I admit that thinking about ONE Magazine, as someday you will experience with Windy City Times, etc, is a pleasant thing, remembering the good times, the people I worked with, etc.  I don’t really think of the disagreements, etc.  It seems, like a marriage—as I understand it—often the better times were when you were struggling, and when times got good you shared less with each other.

I should say that part of my contribution to ONE was having Melvin and my picture on the cover—I don’t seem to find a copy.  The first time was with our backs to the camera and the second time, a few months later, was with us walking toward the camera.  I don't remember when my name first appeared as a co-editor and then as the business manager.  I first wrote one issue of Tangents, and also a few book reviews—it seems twice the books were on religion.

I found one random copy of ONE, and it is the time I wrote the Tangents news section. It had two references to Chicago.  It is the July 1963 issue, with an orange sun (sort of like on the CBS Sunday show) on black background.  Don Slater’s editorial could be repeated today, about dealing with politicians.  He said our movement needed not a leader or to follow one person but to deal with platforms and issues.  I’ve said before that Don Slater and Dorr Legg were right when they said not to follow them, but the work of ONE, Inc.

The reference to Chicago was to a show called To (or On) The Cuff, 2-24-63 (Norman Ross?) I assume, which had Dorr legg and Father James Jones (who said homosexuality was a social issue not psychological) and Paul Goldman (who said he often tried to get a change of venue from bigoted judges).

In a sense, I didn’t think we got media notice, but that show got mention in Variety, Playboy and Esquire.  Also there was a discussion of the subject on Ben Hunter Show in Los Angeles-on “decency,” which displayed ONE Magazine alongside porno publications.

Also in Chicago there was mention of how the law change didn't seem to reach the people at North Loop News, who wanted cops to control our behavior.  And shades of the Los Angeles Times later, the Chicago Tribune had refused an ad for The Wolfenden Report because it contained the words homosexual and prostitute.

ONE was sold at Ralph Bushee, at 115 S. Wells St.

In legal things like Frank Kameny, there is mention of two lawsuits, one by a William Dew (against FAA maybe) and one by Bruce C. Scott against civil service maybe?

ONE covered everything in the movement and communicated with groups in the U S. and in Europe.  We had  articles on all issues.  We had those who wanted pen pals, those who were for and against marriage.  We had an article on Ann Bannon (1/61) which also covered bartenders.  We had an article on successful homosexuals, sort of like Windy City Times does.

We had various covers, some colorful, some just diagrams.  Tony Reyes was on one cover mowing the yard (4-61), and Jim Kepner was on 6-58 as a cop.  We featured (Miss) Destiny as a drag queen (9-64).   We had an artist draw member little John Fadner who had been fired from his job.

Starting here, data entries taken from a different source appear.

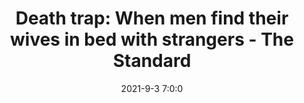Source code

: ---
"title": "Death trap: When men find their wives in bed with strangers - The Standard"
"date": "2021-9-3 7:0:0"
"feed_name": "GOOGLENEWS"
"feed_website": "https://news.google.com/search?q=drilling%2Bincident&hl=en-US&gl=US&ceid=US:en"
"feed_rss": "https://news.google.com/rss/search?q=drilling%2Bincident&hl=en-US&gl=US&ceid=US:en"
"link": "https://www.standardmedia.co.ke/thenairobian/news/2001422420/death-trap-when-men-find-their-wives-in-bed-with-strangers"
"file": "_posts/2021-9-3-7-0-0_GOOGLENEWS_3aa2412ead0ed07cb756d8b23e7614b57f37021f.md"
"accident": "0"
"drilling": "0"
"dead": "0"
"injured": "0"
---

The early issues had an article on Plato. We covered books of the time.  We even had cartoons (Gay Menagerie animals in serotypes).

We had fiction, which some liked and some didn’t.  We had poetry which most (including me) did not like.  Our authors included James Colton (Joseph Hansen), and Bob Waltrip.  We did articles on movies, and on Fire Island. We did an article on the problems between Mattachine in San Frncisco and New York.

I don't remember how my co-workers affected my life—nor do I remember any teacher.  But twice in my life someone said something that stuck.  First, as a teenager working at the local movie theater a woman manager (I still remember her name, Hazel Sapp Wingo) who said two things.  When someone accuses you of something, they are the ones guilty. Why would you want to say you would never want to do something if you had not thought of it?  The other was Dorr Legg, who in helping me get started as the person responsible for delivering the magazine locally and mailing it to the newsstands around the nation said, “When you take the magazine to the newsstands, if, as you pick up the returns before placing the new issue, someone tells you that you will have to come back for the money and you can “trust me”— DON’T.  Take the back issues and don't leave the new issue.  Anyone who says trust me is not to be trusted.

They don’t teach such things in school.  We learn them in life.  And only later do we realize how such things and people have affected us.  And I wonder if those people who read ONE and Tangents decades ago (and still are alive) compare it with what great media we have today.

Our most liked section, by the way, was letters, and then the news section, “Tangents.”

Friday, August 17, 2012

NY Times Article on Baden-Powell

NY Times article on Baden-Powell


We know for sure that our worst enemies are closet queens. But was it an issue in the early days? And how did the media cover the issue when in the old days of racial segregation when troops were sponsored by churches that were in fact FOUNDED to KEEP segregation and even slavery?

Saturday, August 4, 2012

No evidence it mattered, but Don Slater connected with several people who had media coverage—including one on C-SPAN’s BookTV today


I was watching on BookTV today a repeat of an old interview with Gore Vidal.  Then on came a discussion of a book, and the author is Rev. Robert Sirico.  He even says in his speech that he had been involved with several movements including the gay rights movement.  He was discussing his book, Defining the Free Market, the moral case for free economy. He is founder of Acton Institute for the Study of Religion and Liberty, and he met Don Slater during the decade after leaving the Catholic church as a young man in his 20s, and when he came back and became a Catholic Priest.  I don't remember what Don thought of his work.  But I’m sure our files have material about him.  My thought is that here is a person still affecting society that talked with Don—who knows what he thought then and now, but he at least knew Don’s thinking.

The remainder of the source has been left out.